Posted on 7/27/2012 7:08 PM in Politics
The UN today did not reach an agreement on the Arms Trade treaty designed to regulate the global arms trade. The UN had hoped the treaty would be signed today but many diplomats are blaming the US for causing the failure to reach an agreement. The US on Friday asked for more time to consider the treaty. Hopes were high that an agreement could have been reached on a revised version of the treaty that closed various loopholes. Previously a group of 51 senators had threatened to oppose the treaty if Americans' 2nd Amendment rights were not protected.
Ambassador Roberto Garcia Moritan, the conference chairman, said treaty supporters knew "this was going to be difficult to achieve" and there were some delegations that didn't like the draft though "the overwhelming majority in the room did." He added that some countries from the beginning of negotiations had "different views" on a treaty, including Syria, Iran and North Korea. Despite the failure to reach agreement, Moritan predicted that "we certainly are going to have a treaty in 2012."
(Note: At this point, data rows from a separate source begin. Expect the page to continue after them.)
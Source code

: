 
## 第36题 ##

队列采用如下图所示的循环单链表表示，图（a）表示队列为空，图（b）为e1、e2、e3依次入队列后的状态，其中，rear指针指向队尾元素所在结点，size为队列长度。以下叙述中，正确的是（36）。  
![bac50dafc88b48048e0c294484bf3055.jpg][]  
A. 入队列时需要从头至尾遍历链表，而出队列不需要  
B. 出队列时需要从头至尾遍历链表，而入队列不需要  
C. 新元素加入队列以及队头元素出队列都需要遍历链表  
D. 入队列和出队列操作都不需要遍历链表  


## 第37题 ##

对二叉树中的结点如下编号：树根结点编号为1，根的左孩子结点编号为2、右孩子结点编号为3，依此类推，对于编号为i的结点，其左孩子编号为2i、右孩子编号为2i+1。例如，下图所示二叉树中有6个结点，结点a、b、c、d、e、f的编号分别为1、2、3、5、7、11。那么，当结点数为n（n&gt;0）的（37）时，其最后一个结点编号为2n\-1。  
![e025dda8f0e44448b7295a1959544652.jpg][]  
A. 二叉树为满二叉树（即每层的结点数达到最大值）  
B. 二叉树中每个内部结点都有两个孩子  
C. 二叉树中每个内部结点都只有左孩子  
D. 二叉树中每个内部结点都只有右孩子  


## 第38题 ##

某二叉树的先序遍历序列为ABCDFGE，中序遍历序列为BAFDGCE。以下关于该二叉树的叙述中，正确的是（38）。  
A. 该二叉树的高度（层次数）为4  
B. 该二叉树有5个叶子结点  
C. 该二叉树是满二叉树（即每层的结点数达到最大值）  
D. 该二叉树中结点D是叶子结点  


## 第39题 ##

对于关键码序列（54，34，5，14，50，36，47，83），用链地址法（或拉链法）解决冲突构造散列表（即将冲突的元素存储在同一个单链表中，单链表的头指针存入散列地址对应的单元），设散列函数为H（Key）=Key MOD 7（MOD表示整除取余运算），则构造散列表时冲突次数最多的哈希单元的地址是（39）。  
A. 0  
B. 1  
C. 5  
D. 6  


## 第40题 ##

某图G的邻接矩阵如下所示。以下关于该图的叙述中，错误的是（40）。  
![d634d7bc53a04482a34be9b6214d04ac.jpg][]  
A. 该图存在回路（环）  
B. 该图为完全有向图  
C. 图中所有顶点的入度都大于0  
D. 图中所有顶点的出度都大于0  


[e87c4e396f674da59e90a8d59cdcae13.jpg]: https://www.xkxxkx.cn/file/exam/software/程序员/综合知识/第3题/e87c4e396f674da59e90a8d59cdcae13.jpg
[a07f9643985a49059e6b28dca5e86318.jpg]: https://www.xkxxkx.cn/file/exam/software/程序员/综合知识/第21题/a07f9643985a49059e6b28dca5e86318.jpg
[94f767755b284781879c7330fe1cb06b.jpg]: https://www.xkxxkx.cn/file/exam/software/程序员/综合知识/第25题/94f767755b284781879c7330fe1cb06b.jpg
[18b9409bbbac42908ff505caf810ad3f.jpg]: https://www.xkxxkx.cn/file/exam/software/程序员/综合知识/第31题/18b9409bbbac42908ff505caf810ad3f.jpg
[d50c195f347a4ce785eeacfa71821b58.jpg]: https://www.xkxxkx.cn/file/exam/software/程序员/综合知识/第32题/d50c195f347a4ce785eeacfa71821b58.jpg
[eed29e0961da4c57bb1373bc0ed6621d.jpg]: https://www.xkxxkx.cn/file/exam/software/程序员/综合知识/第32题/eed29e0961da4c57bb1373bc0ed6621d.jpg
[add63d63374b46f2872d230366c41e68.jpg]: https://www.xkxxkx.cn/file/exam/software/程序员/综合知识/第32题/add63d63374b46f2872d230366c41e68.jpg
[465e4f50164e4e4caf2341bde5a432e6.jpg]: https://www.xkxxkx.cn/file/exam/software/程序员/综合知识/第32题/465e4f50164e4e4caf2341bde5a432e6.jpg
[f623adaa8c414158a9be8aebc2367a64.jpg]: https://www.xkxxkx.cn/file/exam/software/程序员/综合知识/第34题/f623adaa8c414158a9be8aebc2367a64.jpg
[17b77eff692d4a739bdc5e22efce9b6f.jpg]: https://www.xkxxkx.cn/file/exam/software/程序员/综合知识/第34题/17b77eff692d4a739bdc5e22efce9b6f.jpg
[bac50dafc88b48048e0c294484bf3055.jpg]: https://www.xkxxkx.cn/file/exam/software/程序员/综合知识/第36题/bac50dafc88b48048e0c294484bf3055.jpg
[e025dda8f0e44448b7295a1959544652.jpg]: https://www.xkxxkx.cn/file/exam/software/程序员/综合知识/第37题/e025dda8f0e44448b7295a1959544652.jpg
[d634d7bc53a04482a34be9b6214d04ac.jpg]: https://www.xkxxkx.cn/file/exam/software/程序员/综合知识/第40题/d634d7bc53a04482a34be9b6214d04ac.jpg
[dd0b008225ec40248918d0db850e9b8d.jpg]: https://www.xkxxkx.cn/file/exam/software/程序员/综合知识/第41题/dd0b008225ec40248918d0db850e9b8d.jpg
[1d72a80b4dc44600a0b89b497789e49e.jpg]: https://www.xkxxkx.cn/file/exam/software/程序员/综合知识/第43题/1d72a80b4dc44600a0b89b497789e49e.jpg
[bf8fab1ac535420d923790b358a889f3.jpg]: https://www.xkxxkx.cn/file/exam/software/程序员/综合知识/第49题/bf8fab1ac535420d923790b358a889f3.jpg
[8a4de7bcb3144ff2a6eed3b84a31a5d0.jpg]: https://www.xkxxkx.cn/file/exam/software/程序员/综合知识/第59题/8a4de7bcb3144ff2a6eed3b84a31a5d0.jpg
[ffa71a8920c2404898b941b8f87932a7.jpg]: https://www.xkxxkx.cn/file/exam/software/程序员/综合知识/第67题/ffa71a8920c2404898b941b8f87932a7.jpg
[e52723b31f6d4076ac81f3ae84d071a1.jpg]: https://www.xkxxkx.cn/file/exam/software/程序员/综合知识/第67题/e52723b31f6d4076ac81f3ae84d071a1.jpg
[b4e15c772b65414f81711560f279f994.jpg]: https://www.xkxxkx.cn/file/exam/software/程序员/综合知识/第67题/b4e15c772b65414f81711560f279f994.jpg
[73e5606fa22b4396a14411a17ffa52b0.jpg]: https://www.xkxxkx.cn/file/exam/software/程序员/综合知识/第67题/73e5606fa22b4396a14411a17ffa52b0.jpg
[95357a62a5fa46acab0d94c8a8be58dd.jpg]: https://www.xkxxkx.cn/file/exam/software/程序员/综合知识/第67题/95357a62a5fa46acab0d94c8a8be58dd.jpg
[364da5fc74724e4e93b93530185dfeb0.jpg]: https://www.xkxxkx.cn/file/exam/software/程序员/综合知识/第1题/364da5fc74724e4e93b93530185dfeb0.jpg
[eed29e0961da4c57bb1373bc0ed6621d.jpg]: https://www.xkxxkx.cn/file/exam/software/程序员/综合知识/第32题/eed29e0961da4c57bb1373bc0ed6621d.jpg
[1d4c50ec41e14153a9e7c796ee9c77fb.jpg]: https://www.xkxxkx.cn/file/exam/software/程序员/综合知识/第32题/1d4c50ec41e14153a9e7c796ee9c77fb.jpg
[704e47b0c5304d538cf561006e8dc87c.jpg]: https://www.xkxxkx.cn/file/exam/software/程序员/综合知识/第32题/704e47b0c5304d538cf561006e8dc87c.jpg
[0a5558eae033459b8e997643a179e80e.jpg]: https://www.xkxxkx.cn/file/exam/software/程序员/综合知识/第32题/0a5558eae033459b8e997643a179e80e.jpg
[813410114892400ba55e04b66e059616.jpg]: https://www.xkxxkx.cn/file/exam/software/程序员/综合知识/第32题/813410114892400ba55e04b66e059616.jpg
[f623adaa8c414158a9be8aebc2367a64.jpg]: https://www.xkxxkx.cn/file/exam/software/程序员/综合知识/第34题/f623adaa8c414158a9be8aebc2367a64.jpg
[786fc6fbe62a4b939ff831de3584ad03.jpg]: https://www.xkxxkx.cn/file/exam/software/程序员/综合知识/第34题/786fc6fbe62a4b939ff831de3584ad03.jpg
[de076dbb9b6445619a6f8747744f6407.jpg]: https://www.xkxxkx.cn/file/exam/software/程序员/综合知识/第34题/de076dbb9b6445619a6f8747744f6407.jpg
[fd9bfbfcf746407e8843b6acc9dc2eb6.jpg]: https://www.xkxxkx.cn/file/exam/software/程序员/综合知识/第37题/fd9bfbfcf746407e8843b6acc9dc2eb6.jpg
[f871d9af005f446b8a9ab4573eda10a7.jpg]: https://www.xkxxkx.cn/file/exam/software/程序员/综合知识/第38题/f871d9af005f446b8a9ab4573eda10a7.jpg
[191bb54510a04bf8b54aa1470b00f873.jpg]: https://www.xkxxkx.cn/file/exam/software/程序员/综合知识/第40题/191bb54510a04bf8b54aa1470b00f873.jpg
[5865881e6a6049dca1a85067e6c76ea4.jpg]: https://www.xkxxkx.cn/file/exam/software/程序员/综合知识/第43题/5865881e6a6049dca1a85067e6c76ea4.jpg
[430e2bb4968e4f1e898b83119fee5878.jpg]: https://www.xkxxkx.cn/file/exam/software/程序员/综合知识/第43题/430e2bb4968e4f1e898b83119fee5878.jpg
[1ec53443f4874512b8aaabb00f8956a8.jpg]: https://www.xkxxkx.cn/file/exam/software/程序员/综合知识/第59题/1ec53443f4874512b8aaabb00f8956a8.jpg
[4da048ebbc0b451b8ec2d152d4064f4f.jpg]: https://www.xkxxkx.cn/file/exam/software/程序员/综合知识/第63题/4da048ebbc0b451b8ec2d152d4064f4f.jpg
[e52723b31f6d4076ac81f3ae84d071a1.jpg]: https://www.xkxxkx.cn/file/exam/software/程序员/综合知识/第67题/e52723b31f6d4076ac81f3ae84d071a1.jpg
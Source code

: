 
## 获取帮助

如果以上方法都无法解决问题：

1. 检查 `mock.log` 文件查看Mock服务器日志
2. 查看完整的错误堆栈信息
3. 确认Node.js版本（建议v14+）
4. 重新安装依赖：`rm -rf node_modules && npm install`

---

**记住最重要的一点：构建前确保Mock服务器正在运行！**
Great Britain has been a leading proponent of the treaty. Ahead of Friday's meeting, Britain's Deputy Prime Minister Nick Clegg discussed treaty prospects with U.N. Secretary-General Ban Ki-moon in London and told reporters and both urged the treaty's adoption. "Global rules govern the sale of everything from bananas to endangered species to weapons of mass destruction, but not guns or grenades," Clegg said. "This anomaly causes untold suffering in conflicts around the world. 1,000 people are killed daily by small arms wielded by terrorists, insurgents and criminal gangs."
The secretary-general said he was disappointed at the failure to agree on a treaty, calling it "a setback." But he said he was encouraged that states have agreed to continue pursuing a treaty and pledged his "robust" support. At the end of the negotiating session, Mexico read a joint statement from more than 90 countries saying they "are determined to secure an Arms Trade Treaty as soon as possible."
The US had previously required that the treaty be approved by all 193 member nations.